Minimum Sum of Four Digit Number After Splitting Digits - Video Solutions

Problem Overview: You are given a four-digit integer num. Split its digits into two new integers such that every digit is used exactly once and the sum of the two numbers is minimized. The order of digits inside each number matters, so placing smaller digits in higher place values reduces the total sum.

Approach 1: Brute Force Combination (O(1) time, O(1) space)

Extract the four digits and generate every possible way to distribute them into two two-digit numbers. For each arrangement, build numbers like 10*a + b and 10*c + d, then compute the total sum. Track the minimum across all permutations. Because there are only four digits, the total permutations are constant (4! possibilities). This approach is straightforward and demonstrates the full search space, but it does unnecessary work compared to the greedy observation.

Approach 2: Sorting and Minimal Pairing (O(d log d) time, O(1) space)

Extract the digits and sort them in ascending order using a sorting algorithm. The key greedy insight: to minimize the final sum, distribute the smallest digits across the highest place values of the two numbers. After sorting d0 ≤ d1 ≤ d2 ≤ d3, construct the numbers as (10*d0 + d2) and (10*d1 + d3). This balances the digits between the tens positions instead of stacking the smallest digits in the same number. The method follows a classic greedy strategy where locally optimal placement (smallest digits in highest weight positions) leads to the globally minimal sum.

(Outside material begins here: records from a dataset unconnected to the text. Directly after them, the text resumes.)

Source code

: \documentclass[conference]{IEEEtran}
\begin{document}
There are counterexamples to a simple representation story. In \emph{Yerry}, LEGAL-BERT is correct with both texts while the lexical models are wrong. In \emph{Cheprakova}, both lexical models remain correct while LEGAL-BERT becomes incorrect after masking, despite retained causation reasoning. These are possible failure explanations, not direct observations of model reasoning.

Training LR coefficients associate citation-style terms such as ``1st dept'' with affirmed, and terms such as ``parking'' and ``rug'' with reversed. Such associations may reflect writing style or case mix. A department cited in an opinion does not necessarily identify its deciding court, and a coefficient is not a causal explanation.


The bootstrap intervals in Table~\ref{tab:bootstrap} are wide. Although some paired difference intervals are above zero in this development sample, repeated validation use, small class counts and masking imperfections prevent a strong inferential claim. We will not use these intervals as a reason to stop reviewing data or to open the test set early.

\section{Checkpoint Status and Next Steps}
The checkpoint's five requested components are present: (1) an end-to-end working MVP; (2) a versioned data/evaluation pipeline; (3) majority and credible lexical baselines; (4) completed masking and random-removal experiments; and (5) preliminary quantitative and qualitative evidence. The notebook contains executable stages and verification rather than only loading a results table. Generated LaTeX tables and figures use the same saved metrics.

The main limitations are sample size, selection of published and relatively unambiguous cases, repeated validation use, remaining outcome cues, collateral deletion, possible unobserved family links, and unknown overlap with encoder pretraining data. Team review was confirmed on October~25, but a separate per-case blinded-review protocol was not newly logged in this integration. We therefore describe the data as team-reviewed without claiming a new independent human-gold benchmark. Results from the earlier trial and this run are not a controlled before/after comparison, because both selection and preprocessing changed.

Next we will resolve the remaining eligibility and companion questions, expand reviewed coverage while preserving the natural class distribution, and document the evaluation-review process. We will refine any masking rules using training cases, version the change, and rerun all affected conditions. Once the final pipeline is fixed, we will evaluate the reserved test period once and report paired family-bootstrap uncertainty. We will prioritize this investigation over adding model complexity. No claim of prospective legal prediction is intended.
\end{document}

Digit extraction itself is simple arithmetic using modulo and division, a common pattern in math-based problems. After sorting, constructing the two numbers and returning their sum is constant work.

Recommended for interviews: Sorting and minimal pairing. Interviewers expect you to notice that smaller digits should occupy the tens positions of both numbers. Brute force proves correctness but the greedy approach demonstrates stronger algorithmic intuition and cleaner implementation.